The records that follow are to be given again exactly. Do not carry over any image.

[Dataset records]
○ ○ ○
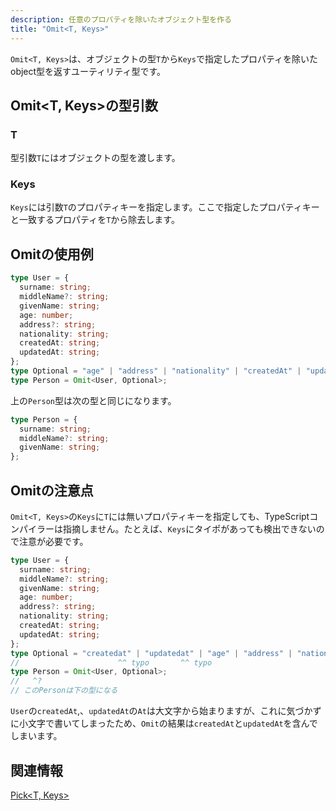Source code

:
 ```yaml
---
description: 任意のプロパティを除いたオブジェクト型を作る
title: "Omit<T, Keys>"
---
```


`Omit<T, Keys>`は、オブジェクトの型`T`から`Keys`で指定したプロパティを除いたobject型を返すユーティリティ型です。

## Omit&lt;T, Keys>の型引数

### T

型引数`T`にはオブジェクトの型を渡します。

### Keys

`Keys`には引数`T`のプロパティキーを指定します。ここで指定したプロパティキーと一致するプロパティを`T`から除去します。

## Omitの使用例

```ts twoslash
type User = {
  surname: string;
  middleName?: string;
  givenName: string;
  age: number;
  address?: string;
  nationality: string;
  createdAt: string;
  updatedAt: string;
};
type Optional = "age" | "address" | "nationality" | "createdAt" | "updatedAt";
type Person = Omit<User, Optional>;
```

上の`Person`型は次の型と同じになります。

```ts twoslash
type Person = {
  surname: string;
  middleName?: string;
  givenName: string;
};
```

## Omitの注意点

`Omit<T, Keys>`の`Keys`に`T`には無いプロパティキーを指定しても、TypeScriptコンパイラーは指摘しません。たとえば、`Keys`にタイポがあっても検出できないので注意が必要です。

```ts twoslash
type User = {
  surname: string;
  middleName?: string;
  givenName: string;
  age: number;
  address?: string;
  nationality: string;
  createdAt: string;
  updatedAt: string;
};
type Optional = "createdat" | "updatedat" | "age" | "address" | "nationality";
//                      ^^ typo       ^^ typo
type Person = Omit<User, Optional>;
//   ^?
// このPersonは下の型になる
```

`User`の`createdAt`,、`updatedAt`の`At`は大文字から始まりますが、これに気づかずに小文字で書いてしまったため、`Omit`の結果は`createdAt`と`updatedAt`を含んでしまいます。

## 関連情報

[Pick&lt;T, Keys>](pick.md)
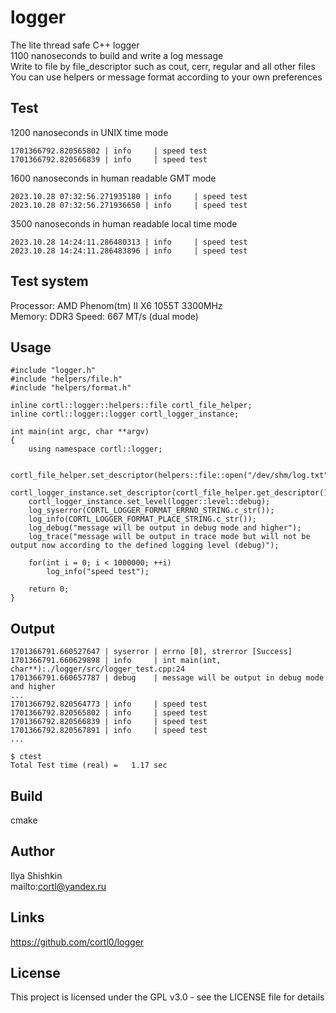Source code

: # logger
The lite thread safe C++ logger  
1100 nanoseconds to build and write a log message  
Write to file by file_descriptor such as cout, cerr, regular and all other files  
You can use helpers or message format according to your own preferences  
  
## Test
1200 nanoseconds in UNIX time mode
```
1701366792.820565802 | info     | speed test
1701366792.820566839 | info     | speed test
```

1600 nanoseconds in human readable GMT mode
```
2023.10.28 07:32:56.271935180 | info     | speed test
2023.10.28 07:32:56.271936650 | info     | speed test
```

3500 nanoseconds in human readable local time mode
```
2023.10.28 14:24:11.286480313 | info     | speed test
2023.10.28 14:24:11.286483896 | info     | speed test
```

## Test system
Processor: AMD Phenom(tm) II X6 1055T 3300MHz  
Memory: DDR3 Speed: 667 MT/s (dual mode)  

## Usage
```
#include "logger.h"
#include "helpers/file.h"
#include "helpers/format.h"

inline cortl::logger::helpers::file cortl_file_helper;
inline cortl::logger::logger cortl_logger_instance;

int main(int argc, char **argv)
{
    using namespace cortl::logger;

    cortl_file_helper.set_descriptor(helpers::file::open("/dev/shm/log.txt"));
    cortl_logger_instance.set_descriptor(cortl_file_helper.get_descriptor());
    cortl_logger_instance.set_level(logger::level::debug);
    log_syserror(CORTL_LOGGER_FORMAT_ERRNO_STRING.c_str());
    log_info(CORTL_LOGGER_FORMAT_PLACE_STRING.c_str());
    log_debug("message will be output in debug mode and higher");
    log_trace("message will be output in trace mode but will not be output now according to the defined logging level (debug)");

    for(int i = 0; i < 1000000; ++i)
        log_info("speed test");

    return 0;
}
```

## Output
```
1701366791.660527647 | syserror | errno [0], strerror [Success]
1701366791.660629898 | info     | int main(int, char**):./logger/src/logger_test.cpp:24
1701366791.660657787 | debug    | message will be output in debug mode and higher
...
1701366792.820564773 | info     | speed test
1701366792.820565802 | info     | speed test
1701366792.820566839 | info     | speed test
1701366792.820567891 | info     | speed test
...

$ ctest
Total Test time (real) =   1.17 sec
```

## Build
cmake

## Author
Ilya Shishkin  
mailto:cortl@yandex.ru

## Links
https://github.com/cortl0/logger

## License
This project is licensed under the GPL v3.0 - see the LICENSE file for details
○ ○ ○
**RESPONSE TO THE TASK:**
Source code

:
 ```yaml
---
description: 任意のプロパティを除いたオブジェクト型を作る
title: "Omit<T, Keys>"
---
```


`Omit<T, Keys>`は、オブジェクトの型`T`から`Keys`で指定したプロパティを除いたobject型を返すユーティリティ型です。

## Omit&lt;T, Keys>の型引数

### T

型引数`T`にはオブジェクトの型を渡します。

### Keys

`Keys`には引数`T`のプロパティキーを指定します。ここで指定したプロパティキーと一致するプロパティを`T`から除去します。

## Omitの使用例

```ts twoslash
type User = {
  surname: string;
  middleName?: string;
  givenName: string;
  age: number;
  address?: string;
  nationality: string;
  createdAt: string;
  updatedAt: string;
};
type Optional = "age" | "address" | "nationality" | "createdAt" | "updatedAt";
type Person = Omit<User, Optional>;
```

上の`Person`型は次の型と同じになります。

```ts twoslash
type Person = {
  surname: string;
  middleName?: string;
  givenName: string;
};
```

## Omitの注意点

`Omit<T, Keys>`の`Keys`に`T`には無いプロパティキーを指定しても、TypeScriptコンパイラーは指摘しません。たとえば、`Keys`にタイポがあっても検出できないので注意が必要です。

```ts twoslash
type User = {
  surname: string;
  middleName?: string;
  givenName: string;
  age: number;
  address?: string;
  nationality: string;
  createdAt: string;
  updatedAt: string;
};
type Optional = "createdat" | "updatedat" | "age" | "address" | "nationality";
//                      ^^ typo       ^^ typo
type Person = Omit<User, Optional>;
//   ^?
// このPersonは下の型になる
```

`User`の`createdAt`,、`updatedAt`の`At`は大文字から始まりますが、これに気づかずに小文字で書いてしまったため、`Omit`の結果は`createdAt`と`updatedAt`を含んでしまいます。

## 関連情報

[Pick&lt;T, Keys>](pick.md)
Source code

: # logger
The lite thread safe C++ logger  
1100 nanoseconds to build and write a log message  
Write to file by file_descriptor such as cout, cerr, regular and all other files  
You can use helpers or message format according to your own preferences  
  
## Test
1200 nanoseconds in UNIX time mode
```
1701366792.820565802 | info     | speed test
1701366792.820566839 | info     | speed test
```

1600 nanoseconds in human readable GMT mode
```
2023.10.28 07:32:56.271935180 | info     | speed test
2023.10.28 07:32:56.271936650 | info     | speed test
```

3500 nanoseconds in human readable local time mode
```
2023.10.28 14:24:11.286480313 | info     | speed test
2023.10.28 14:24:11.286483896 | info     | speed test
```

## Test system
Processor: AMD Phenom(tm) II X6 1055T 3300MHz  
Memory: DDR3 Speed: 667 MT/s (dual mode)  

## Usage
```
#include "logger.h"
#include "helpers/file.h"
#include "helpers/format.h"

inline cortl::logger::helpers::file cortl_file_helper;
inline cortl::logger::logger cortl_logger_instance;

int main(int argc, char **argv)
{
    using namespace cortl::logger;

    cortl_file_helper.set_descriptor(helpers::file::open("/dev/shm/log.txt"));
    cortl_logger_instance.set_descriptor(cortl_file_helper.get_descriptor());
    cortl_logger_instance.set_level(logger::level::debug);
    log_syserror(CORTL_LOGGER_FORMAT_ERRNO_STRING.c_str());
    log_info(CORTL_LOGGER_FORMAT_PLACE_STRING.c_str());
    log_debug("message will be output in debug mode and higher");
    log_trace("message will be output in trace mode but will not be output now according to the defined logging level (debug)");

    for(int i = 0; i < 1000000; ++i)
        log_info("speed test");

    return 0;
}
```

## Output
```
1701366791.660527647 | syserror | errno [0], strerror [Success]
1701366791.660629898 | info     | int main(int, char**):./logger/src/logger_test.cpp:24
1701366791.660657787 | debug    | message will be output in debug mode and higher
...
1701366792.820564773 | info     | speed test
1701366792.820565802 | info     | speed test
1701366792.820566839 | info     | speed test
1701366792.820567891 | info     | speed test
...

$ ctest
Total Test time (real) =   1.17 sec
```

## Build
cmake

## Author
Ilya Shishkin  
mailto:cortl@yandex.ru

## Links
https://github.com/cortl0/logger

## License
This project is licensed under the GPL v3.0 - see the LICENSE file for details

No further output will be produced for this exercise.